> **Data for this exercise**
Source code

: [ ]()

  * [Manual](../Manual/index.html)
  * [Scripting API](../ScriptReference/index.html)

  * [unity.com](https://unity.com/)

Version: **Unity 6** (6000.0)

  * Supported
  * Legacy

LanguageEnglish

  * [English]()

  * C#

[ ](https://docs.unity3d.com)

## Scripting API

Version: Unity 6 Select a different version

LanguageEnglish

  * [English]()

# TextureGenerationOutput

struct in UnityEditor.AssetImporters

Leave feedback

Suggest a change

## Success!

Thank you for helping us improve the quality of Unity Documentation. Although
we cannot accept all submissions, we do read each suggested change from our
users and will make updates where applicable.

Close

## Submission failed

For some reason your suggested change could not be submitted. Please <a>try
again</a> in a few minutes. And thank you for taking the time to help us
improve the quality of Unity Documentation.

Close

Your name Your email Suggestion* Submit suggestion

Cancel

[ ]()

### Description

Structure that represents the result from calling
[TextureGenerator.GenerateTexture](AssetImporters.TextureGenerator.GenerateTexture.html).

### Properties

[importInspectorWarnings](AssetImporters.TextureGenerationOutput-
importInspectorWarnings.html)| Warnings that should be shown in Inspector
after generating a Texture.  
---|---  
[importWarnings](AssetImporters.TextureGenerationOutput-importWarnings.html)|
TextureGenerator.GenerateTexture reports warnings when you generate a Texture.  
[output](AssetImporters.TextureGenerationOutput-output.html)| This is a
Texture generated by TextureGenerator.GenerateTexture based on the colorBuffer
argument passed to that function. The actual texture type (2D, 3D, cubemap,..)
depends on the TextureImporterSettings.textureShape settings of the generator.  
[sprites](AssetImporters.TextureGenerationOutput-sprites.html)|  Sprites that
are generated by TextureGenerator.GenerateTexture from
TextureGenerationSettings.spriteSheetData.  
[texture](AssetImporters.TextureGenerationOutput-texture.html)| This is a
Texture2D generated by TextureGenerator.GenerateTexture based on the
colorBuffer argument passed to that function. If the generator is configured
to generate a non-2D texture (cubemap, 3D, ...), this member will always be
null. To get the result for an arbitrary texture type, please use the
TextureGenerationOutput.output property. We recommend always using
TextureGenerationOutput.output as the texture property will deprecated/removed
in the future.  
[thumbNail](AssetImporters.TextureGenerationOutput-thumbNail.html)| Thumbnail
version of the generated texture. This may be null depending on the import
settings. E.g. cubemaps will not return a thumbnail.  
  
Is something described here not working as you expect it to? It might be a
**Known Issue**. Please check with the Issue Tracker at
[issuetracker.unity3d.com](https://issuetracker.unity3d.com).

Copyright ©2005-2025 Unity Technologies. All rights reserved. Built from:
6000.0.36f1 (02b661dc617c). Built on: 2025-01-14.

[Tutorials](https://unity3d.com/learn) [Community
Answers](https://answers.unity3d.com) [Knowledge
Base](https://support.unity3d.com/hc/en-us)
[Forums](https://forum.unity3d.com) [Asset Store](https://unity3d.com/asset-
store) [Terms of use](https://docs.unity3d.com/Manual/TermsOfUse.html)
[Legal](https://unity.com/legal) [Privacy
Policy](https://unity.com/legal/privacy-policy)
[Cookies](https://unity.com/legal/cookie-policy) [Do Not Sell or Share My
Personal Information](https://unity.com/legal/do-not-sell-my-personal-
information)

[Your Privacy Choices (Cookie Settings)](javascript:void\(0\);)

...

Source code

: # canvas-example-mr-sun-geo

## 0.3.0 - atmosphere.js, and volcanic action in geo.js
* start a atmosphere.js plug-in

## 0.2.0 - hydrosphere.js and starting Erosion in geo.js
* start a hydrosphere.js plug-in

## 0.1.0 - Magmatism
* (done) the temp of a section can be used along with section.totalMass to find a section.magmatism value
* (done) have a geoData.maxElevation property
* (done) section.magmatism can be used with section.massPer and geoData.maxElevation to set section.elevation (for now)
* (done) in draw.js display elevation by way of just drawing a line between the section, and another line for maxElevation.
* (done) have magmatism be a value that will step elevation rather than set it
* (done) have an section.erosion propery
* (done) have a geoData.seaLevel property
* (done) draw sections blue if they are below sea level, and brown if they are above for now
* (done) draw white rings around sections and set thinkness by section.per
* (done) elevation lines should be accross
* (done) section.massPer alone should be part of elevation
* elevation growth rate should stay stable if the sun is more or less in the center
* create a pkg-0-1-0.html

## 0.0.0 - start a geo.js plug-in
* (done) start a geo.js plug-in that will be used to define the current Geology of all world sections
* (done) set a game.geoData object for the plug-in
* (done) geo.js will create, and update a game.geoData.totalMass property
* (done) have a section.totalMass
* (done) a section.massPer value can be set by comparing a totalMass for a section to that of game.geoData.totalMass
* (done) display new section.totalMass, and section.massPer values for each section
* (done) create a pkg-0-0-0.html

> **Required action**
Take the listing above and repeat exactly the lines from the one containing "## Submission failed" through the one containing "colorBuffer argument passed", both included.

> **Task answer**
## Submission failed

For some reason your suggested change could not be submitted. Please <a>try
again</a> in a few minutes. And thank you for taking the time to help us
improve the quality of Unity Documentation.

Close

Your name Your email Suggestion* Submit suggestion

Cancel

[ ]()

### Description

Structure that represents the result from calling
[TextureGenerator.GenerateTexture](AssetImporters.TextureGenerator.GenerateTexture.html).

### Properties

[importInspectorWarnings](AssetImporters.TextureGenerationOutput-
importInspectorWarnings.html)| Warnings that should be shown in Inspector
after generating a Texture.  
---|---  
[importWarnings](AssetImporters.TextureGenerationOutput-importWarnings.html)|
TextureGenerator.GenerateTexture reports warnings when you generate a Texture.  
[output](AssetImporters.TextureGenerationOutput-output.html)| This is a
Texture generated by TextureGenerator.GenerateTexture based on the colorBuffer
argument passed to that function. The actual texture type (2D, 3D, cubemap,..)
depends on the TextureImporterSettings.textureShape settings of the generator.  
[sprites](AssetImporters.TextureGenerationOutput-sprites.html)|  Sprites that
are generated by TextureGenerator.GenerateTexture from
TextureGenerationSettings.spriteSheetData.  
[texture](AssetImporters.TextureGenerationOutput-texture.html)| This is a
Texture2D generated by TextureGenerator.GenerateTexture based on the
colorBuffer argument passed to that function. If the generator is configured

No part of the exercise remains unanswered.